**Task objective**
Take every line containing "false" out of the records.

------------------------------------

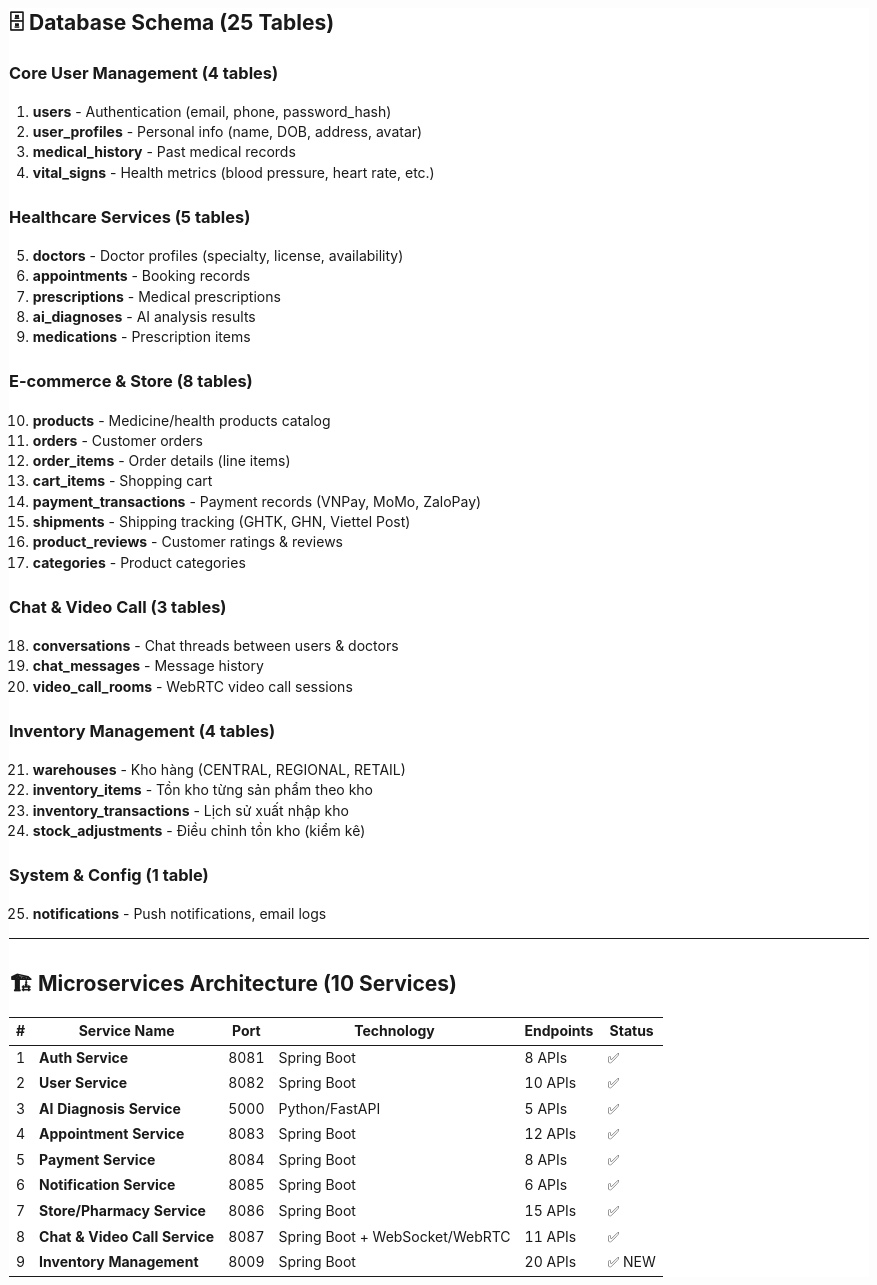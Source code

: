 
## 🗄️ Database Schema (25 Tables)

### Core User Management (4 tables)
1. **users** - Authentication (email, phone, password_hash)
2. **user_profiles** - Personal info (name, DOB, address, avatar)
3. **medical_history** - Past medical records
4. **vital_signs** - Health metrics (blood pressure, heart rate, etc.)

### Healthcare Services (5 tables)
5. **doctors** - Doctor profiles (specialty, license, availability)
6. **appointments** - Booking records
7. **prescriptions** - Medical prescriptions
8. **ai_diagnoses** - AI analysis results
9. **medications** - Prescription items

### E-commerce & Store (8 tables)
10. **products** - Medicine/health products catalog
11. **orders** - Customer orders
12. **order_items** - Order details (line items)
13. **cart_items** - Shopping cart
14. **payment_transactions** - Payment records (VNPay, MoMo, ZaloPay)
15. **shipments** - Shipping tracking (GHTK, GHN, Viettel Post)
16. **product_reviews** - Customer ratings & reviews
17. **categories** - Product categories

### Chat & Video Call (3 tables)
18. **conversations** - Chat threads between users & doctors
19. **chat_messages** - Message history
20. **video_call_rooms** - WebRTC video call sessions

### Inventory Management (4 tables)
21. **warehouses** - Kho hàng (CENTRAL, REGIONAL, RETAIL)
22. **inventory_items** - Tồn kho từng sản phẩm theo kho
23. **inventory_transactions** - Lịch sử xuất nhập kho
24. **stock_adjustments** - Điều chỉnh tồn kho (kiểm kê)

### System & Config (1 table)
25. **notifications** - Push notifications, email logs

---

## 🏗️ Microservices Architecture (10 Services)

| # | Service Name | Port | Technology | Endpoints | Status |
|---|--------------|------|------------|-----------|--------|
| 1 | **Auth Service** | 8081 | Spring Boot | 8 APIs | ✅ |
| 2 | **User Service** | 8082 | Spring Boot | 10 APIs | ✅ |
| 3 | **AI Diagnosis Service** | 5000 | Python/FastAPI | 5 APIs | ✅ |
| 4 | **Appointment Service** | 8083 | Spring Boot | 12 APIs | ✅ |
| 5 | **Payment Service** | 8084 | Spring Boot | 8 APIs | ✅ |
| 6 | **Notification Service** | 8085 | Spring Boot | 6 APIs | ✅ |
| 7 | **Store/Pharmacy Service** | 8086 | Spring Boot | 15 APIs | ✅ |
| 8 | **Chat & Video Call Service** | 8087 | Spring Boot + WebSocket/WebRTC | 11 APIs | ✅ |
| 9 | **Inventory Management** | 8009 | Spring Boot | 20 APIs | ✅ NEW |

------------------------------------

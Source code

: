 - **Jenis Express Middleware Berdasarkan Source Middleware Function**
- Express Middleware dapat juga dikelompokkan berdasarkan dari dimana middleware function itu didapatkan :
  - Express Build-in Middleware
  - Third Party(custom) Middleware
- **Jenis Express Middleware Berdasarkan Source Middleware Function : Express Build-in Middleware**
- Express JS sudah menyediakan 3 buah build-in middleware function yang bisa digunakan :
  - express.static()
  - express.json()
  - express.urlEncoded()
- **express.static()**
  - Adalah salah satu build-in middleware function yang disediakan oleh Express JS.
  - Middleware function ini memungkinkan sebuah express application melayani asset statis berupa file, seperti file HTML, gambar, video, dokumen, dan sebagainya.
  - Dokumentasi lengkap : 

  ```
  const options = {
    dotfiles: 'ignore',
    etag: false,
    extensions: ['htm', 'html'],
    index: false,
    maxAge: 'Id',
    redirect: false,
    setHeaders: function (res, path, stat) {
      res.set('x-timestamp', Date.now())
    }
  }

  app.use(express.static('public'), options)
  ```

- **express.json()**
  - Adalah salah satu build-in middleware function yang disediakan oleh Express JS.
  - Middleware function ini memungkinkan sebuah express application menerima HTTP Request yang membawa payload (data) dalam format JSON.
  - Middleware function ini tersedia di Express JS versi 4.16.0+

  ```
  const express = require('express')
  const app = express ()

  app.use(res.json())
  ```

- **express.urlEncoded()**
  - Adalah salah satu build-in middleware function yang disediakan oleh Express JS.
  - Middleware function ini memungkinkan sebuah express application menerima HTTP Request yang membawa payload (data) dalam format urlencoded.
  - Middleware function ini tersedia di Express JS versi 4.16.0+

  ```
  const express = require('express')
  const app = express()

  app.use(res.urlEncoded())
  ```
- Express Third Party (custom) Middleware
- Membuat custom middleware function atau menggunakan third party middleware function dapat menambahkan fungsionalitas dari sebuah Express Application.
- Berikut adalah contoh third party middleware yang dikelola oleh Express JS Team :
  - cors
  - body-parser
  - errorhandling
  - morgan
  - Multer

------------------------------------

**The answer**
    etag: false,
    index: false,
    redirect: false,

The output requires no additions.